> SUPPLIED DATA:
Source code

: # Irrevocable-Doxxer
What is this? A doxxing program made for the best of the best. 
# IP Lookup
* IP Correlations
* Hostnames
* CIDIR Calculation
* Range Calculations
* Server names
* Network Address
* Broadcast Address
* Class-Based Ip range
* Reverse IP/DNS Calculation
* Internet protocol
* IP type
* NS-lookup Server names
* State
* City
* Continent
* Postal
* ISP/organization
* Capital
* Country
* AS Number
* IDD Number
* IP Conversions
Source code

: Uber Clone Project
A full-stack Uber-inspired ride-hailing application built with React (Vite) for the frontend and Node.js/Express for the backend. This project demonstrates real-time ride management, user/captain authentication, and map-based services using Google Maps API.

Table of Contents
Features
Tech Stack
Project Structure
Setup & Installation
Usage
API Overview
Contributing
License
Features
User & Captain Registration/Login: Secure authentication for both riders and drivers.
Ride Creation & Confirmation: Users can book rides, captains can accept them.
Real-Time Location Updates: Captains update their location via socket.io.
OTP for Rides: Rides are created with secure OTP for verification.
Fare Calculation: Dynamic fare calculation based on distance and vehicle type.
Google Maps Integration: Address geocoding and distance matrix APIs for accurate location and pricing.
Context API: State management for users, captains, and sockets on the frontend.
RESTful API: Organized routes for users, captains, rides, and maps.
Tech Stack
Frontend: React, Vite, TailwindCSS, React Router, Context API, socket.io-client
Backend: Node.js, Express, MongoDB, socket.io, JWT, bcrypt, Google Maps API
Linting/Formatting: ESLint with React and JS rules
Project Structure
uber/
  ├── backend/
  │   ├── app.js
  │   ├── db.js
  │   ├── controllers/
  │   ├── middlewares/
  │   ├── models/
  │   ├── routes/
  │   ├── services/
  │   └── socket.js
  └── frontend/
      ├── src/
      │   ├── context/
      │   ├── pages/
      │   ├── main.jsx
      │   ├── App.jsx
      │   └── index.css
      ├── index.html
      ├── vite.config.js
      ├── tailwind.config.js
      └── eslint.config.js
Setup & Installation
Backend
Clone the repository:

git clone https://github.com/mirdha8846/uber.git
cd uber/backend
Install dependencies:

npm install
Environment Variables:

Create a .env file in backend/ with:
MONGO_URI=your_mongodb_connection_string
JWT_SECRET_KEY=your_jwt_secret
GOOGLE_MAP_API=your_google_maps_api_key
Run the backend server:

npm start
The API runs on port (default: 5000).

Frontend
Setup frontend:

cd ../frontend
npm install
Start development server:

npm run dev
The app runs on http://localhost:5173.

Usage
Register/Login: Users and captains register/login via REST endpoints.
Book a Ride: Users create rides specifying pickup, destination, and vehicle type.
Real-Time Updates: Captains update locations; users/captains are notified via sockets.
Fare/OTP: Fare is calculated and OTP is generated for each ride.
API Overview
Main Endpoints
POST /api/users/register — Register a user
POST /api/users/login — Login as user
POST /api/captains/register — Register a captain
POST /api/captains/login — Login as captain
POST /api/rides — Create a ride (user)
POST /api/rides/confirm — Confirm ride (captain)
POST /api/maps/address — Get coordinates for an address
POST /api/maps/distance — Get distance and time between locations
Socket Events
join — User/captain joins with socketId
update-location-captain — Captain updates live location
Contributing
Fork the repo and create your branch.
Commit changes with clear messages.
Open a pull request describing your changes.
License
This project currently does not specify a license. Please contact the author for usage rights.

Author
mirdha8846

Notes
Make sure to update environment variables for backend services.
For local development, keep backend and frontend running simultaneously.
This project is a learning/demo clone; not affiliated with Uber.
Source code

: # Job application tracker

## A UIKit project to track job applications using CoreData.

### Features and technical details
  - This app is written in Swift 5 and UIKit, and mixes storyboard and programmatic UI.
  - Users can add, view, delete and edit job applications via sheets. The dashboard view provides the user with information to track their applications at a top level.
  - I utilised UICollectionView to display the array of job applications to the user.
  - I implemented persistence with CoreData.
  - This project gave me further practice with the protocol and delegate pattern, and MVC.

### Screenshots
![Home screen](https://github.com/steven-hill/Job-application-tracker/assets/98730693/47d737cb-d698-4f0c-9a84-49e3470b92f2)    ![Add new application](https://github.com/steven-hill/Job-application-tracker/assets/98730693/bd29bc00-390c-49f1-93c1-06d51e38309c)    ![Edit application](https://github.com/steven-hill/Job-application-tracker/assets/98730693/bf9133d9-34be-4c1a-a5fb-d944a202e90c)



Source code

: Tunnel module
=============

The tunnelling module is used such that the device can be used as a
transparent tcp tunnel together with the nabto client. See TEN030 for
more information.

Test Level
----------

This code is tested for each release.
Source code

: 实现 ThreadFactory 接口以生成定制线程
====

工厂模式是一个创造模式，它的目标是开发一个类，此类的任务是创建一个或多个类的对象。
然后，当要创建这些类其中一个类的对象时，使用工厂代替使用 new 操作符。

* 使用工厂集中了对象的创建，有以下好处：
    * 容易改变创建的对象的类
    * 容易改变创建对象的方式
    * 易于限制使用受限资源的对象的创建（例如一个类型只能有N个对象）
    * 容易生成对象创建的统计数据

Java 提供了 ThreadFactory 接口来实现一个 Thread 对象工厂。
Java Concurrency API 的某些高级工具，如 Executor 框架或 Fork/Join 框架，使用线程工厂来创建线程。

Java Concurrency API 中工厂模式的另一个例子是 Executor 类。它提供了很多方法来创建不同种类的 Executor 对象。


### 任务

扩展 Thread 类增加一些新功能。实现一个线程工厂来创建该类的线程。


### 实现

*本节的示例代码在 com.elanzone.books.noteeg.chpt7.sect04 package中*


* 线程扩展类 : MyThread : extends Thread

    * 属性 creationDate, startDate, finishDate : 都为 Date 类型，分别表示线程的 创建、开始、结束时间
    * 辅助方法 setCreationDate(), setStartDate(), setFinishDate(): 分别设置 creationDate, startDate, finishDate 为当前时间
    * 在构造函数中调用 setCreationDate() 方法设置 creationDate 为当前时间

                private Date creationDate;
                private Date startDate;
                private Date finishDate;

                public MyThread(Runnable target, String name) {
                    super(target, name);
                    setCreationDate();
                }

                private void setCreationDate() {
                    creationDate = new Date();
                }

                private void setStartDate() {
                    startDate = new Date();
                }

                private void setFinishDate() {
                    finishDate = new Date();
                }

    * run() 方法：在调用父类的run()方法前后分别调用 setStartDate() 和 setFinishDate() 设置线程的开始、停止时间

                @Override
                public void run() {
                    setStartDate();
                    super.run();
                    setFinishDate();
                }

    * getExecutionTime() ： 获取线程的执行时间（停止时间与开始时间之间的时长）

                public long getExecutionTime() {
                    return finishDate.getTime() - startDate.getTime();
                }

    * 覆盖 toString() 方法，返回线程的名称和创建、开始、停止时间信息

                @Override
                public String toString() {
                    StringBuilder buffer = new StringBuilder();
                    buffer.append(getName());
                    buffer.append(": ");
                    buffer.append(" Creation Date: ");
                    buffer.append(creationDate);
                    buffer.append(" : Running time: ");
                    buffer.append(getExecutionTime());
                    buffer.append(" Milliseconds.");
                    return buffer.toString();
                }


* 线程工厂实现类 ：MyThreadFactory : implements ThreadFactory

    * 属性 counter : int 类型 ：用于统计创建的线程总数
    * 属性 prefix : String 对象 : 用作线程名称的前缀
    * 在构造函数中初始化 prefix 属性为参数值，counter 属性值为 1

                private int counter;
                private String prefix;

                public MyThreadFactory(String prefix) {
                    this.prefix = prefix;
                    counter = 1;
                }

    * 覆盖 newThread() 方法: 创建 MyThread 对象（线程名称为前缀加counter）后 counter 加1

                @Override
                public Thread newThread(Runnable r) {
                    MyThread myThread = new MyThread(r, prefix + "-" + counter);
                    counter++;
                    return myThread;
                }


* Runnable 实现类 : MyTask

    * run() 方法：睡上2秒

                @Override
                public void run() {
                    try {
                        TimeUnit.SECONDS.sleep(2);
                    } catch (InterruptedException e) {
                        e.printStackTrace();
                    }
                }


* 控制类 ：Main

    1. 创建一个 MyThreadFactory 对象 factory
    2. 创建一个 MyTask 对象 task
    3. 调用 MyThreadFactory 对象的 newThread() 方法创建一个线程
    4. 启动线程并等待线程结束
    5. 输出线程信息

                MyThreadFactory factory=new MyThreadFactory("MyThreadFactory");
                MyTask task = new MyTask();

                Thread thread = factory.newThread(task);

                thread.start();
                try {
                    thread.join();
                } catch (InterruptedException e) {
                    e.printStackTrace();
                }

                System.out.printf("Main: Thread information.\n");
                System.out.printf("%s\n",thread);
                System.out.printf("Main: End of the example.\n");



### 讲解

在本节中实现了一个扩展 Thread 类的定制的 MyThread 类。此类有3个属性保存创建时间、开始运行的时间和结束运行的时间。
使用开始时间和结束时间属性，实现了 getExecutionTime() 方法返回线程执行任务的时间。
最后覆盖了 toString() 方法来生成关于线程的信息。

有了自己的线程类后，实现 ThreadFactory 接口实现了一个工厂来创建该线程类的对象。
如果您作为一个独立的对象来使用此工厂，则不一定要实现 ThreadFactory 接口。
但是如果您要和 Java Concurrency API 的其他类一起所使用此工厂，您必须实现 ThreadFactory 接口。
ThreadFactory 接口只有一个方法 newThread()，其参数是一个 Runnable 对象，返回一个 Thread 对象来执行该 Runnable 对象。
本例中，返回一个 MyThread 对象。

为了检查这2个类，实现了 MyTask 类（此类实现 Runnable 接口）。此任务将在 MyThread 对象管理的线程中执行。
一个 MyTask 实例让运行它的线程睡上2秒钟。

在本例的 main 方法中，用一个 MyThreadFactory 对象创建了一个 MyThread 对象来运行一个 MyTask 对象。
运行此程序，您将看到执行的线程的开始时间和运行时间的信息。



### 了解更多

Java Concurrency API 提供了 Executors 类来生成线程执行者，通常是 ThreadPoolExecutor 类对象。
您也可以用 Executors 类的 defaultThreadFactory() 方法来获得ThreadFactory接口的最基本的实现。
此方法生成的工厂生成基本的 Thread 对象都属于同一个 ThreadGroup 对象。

> EXERCISE INSTRUCTIONS: Print exactly the lines above from the one with "private Date startDate;" to the one with "super.run();", including both.

> EXERCISE RESULT:
                private Date startDate;
                private Date finishDate;

                public MyThread(Runnable target, String name) {
                    super(target, name);
                    setCreationDate();
                }

                private void setCreationDate() {
                    creationDate = new Date();
                }

                private void setStartDate() {
                    startDate = new Date();
                }

                private void setFinishDate() {
                    finishDate = new Date();
                }

    * run() 方法：在调用父类的run()方法前后分别调用 setStartDate() 和 setFinishDate() 设置线程的开始、停止时间

                @Override
                public void run() {
                    setStartDate();
                    super.run();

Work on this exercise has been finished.